WORK INSTRUCTIONS =
Word for word, restate the records that appear below.

═════ DATASET RECORDS ═════

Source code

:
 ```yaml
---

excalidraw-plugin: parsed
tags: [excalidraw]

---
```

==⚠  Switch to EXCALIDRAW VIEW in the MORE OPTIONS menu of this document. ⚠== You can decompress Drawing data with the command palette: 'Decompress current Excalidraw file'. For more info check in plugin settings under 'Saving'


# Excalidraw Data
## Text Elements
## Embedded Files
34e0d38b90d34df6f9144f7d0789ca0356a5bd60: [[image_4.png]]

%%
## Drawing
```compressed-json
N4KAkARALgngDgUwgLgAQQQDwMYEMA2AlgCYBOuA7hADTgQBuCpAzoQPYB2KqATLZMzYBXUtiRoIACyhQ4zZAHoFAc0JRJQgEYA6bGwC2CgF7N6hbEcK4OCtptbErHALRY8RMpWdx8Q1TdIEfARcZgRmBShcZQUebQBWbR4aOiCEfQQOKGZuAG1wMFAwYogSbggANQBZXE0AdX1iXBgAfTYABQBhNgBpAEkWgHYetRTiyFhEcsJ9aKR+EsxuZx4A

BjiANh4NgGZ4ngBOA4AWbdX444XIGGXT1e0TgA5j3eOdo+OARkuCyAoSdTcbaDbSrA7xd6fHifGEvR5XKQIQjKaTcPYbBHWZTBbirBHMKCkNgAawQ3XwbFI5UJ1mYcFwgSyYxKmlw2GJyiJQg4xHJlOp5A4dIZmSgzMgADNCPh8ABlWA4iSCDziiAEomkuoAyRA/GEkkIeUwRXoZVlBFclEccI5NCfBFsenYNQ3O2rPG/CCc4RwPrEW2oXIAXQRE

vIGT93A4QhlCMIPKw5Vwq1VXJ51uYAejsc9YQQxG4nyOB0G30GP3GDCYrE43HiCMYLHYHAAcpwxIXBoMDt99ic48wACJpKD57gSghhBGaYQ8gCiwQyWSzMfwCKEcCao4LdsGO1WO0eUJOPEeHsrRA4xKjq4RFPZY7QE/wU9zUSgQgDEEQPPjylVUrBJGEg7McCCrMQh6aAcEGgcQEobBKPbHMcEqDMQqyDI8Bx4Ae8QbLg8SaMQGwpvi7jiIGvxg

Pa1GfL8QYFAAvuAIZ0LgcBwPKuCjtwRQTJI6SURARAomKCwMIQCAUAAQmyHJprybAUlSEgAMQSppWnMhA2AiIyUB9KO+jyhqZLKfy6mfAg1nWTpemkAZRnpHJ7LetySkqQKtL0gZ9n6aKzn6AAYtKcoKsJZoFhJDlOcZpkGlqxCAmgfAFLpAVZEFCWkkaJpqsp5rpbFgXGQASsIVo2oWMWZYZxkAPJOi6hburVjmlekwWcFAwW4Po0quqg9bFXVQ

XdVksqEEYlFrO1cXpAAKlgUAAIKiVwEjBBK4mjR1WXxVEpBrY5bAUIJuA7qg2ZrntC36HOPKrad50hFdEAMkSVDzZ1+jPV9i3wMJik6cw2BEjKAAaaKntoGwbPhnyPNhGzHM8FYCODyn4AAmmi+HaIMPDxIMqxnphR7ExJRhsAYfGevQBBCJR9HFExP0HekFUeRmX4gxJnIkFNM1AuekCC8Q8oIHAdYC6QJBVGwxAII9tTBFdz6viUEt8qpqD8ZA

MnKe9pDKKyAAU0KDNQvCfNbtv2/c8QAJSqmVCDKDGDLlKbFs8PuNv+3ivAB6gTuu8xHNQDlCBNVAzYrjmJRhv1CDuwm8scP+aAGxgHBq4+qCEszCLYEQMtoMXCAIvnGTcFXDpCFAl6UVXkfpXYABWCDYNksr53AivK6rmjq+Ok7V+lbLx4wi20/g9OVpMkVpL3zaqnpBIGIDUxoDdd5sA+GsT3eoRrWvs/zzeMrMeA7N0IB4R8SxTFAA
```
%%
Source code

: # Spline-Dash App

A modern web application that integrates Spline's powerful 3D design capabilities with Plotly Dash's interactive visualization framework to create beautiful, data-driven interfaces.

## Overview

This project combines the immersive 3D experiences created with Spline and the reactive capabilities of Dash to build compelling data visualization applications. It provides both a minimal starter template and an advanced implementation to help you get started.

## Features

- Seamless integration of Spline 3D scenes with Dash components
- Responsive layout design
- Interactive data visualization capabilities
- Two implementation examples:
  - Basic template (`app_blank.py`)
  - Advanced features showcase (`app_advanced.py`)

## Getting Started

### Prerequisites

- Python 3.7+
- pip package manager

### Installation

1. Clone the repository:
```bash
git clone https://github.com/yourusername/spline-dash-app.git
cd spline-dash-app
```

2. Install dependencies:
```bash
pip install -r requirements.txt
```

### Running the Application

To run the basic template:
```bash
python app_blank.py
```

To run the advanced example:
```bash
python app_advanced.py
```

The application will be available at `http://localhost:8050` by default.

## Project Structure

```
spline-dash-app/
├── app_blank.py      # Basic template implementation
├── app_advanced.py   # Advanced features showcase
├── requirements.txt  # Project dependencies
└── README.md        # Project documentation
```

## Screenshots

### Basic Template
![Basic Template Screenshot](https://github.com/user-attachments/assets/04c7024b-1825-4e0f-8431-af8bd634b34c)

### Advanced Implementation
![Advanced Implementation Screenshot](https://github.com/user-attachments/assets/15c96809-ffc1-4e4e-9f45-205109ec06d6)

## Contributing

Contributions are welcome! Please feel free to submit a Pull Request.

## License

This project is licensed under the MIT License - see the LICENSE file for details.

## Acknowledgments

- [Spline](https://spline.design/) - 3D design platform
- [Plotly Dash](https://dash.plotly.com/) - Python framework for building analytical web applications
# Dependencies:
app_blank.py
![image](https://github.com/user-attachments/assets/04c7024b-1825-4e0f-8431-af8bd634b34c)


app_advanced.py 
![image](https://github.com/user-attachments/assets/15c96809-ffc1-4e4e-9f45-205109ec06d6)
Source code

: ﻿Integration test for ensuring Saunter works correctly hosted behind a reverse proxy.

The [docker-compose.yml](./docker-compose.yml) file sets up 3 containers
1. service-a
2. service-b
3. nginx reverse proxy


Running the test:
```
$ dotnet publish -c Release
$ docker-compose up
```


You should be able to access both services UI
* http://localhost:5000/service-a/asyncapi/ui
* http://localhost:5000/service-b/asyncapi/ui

═════

SOLUTION TO THE PROBLEM =
Source code

:
 ```yaml
---

excalidraw-plugin: parsed
tags: [excalidraw]

---
```

==⚠  Switch to EXCALIDRAW VIEW in the MORE OPTIONS menu of this document. ⚠== You can decompress Drawing data with the command palette: 'Decompress current Excalidraw file'. For more info check in plugin settings under 'Saving'


# Excalidraw Data
## Text Elements
## Embedded Files
34e0d38b90d34df6f9144f7d0789ca0356a5bd60: [[image_4.png]]

%%
## Drawing
```compressed-json
N4KAkARALgngDgUwgLgAQQQDwMYEMA2AlgCYBOuA7hADTgQBuCpAzoQPYB2KqATLZMzYBXUtiRoIACyhQ4zZAHoFAc0JRJQgEYA6bGwC2CgF7N6hbEcK4OCtptbErHALRY8RMpWdx8Q1TdIEfARcZgRmBShcZQUebQBWbR4aOiCEfQQOKGZuAG1wMFAwYogSbggANQBZXE0AdX1iXBgAfTYABQBhNgBpAEkWgHYetRTiyFhEcsJ9aKR+EsxuZx4A

BjiANh4NgGZ4ngBOA4AWbdX444XIGGXT1e0TgA5j3eOdo+OARkuCyAoSdTcbaDbSrA7xd6fHifGEvR5XKQIQjKaTcPYbBHWZTBbirBHMKCkNgAawQ3XwbFI5UJ1mYcFwgSyYxKmlw2GJyiJQg4xHJlOp5A4dIZmSgzMgADNCPh8ABlWA4iSCDziiAEomkuoAyRA/GEkkIeUwRXoZVlBFclEccI5NCfBFsenYNQ3O2rPG/CCc4RwPrEW2oXIAXQRE

vIGT93A4QhlCMIPKw5Vwq1VXJ51uYAejsc9YQQxG4nyOB0G30GP3GDCYrE43HiCMYLHYHAAcpwxIXBoMDt99ic48wACJpKD57gSghhBGaYQ8gCiwQyWSzMfwCKEcCao4LdsGO1WO0eUJOPEeHsrRA4xKjq4RFPZY7QE/wU9zUSgQgDEEQPPjylVUrBJGEg7McCCrMQh6aAcEGgcQEobBKPbHMcEqDMQqyDI8Bx4Ae8QbLg8SaMQGwpvi7jiIGvxg

Pa1GfL8QYFAAvuAIZ0LgcBwPKuCjtwRQTJI6SURARAomKCwMIQCAUAAQmyHJprybAUlSEgAMQSppWnMhA2AiIyUB9KO+jyhqZLKfy6mfAg1nWTpemkAZRnpHJ7LetySkqQKtL0gZ9n6aKzn6AAYtKcoKsJZoFhJDlOcZpkGlqxCAmgfAFLpAVZEFCWkkaJpqsp5rpbFgXGQASsIVo2oWMWZYZxkAPJOi6hburVjmlekwWcFAwW4Po0quqg9bFXVQ

XdVksqEEYlFrO1cXpAAKlgUAAIKiVwEjBBK4mjR1WXxVEpBrY5bAUIJuA7qg2ZrntC36HOPKrad50hFdEAMkSVDzZ1+jPV9i3wMJik6cw2BEjKAAaaKntoGwbPhnyPNhGzHM8FYCODyn4AAmmi+HaIMPDxIMqxnphR7ExJRhsAYfGevQBBCJR9HFExP0HekFUeRmX4gxJnIkFNM1AuekCC8Q8oIHAdYC6QJBVGwxAII9tTBFdz6viUEt8qpqD8ZA

MnKe9pDKKyAAU0KDNQvCfNbtv2/c8QAJSqmVCDKDGDLlKbFs8PuNv+3ivAB6gTuu8xHNQDlCBNVAzYrjmJRhv1CDuwm8scP+aAGxgHBq4+qCEszCLYEQMtoMXCAIvnGTcFXDpCFAl6UVXkfpXYABWCDYNksr53AivK6rmjq+Ok7V+lbLx4wi20/g9OVpMkVpL3zaqnpBIGIDUxoDdd5sA+GsT3eoRrWvs/zzeMrMeA7N0IB4R8SxTFAA
```
%%
Source code

: # Spline-Dash App

A modern web application that integrates Spline's powerful 3D design capabilities with Plotly Dash's interactive visualization framework to create beautiful, data-driven interfaces.

## Overview

This project combines the immersive 3D experiences created with Spline and the reactive capabilities of Dash to build compelling data visualization applications. It provides both a minimal starter template and an advanced implementation to help you get started.

## Features

- Seamless integration of Spline 3D scenes with Dash components
- Responsive layout design
- Interactive data visualization capabilities
- Two implementation examples:
  - Basic template (`app_blank.py`)
  - Advanced features showcase (`app_advanced.py`)

## Getting Started

### Prerequisites

- Python 3.7+
- pip package manager

### Installation

1. Clone the repository:
```bash
git clone https://github.com/yourusername/spline-dash-app.git
cd spline-dash-app
```

2. Install dependencies:
```bash
pip install -r requirements.txt
```

### Running the Application

To run the basic template:
```bash
python app_blank.py
```

To run the advanced example:
```bash
python app_advanced.py
```

The application will be available at `http://localhost:8050` by default.

## Project Structure

```
spline-dash-app/
├── app_blank.py      # Basic template implementation
├── app_advanced.py   # Advanced features showcase
├── requirements.txt  # Project dependencies
└── README.md        # Project documentation
```

## Screenshots

### Basic Template
![Basic Template Screenshot](https://github.com/user-attachments/assets/04c7024b-1825-4e0f-8431-af8bd634b34c)

### Advanced Implementation
![Advanced Implementation Screenshot](https://github.com/user-attachments/assets/15c96809-ffc1-4e4e-9f45-205109ec06d6)

## Contributing

Contributions are welcome! Please feel free to submit a Pull Request.

## License

This project is licensed under the MIT License - see the LICENSE file for details.

## Acknowledgments

- [Spline](https://spline.design/) - 3D design platform
- [Plotly Dash](https://dash.plotly.com/) - Python framework for building analytical web applications
# Dependencies:
app_blank.py
![image](https://github.com/user-attachments/assets/04c7024b-1825-4e0f-8431-af8bd634b34c)


app_advanced.py 
![image](https://github.com/user-attachments/assets/15c96809-ffc1-4e4e-9f45-205109ec06d6)
Source code

: ﻿Integration test for ensuring Saunter works correctly hosted behind a reverse proxy.

The [docker-compose.yml](./docker-compose.yml) file sets up 3 containers
1. service-a
2. service-b
3. nginx reverse proxy


Running the test:
```
$ dotnet publish -c Release
$ docker-compose up
```


You should be able to access both services UI
* http://localhost:5000/service-a/asyncapi/ui
* http://localhost:5000/service-b/asyncapi/ui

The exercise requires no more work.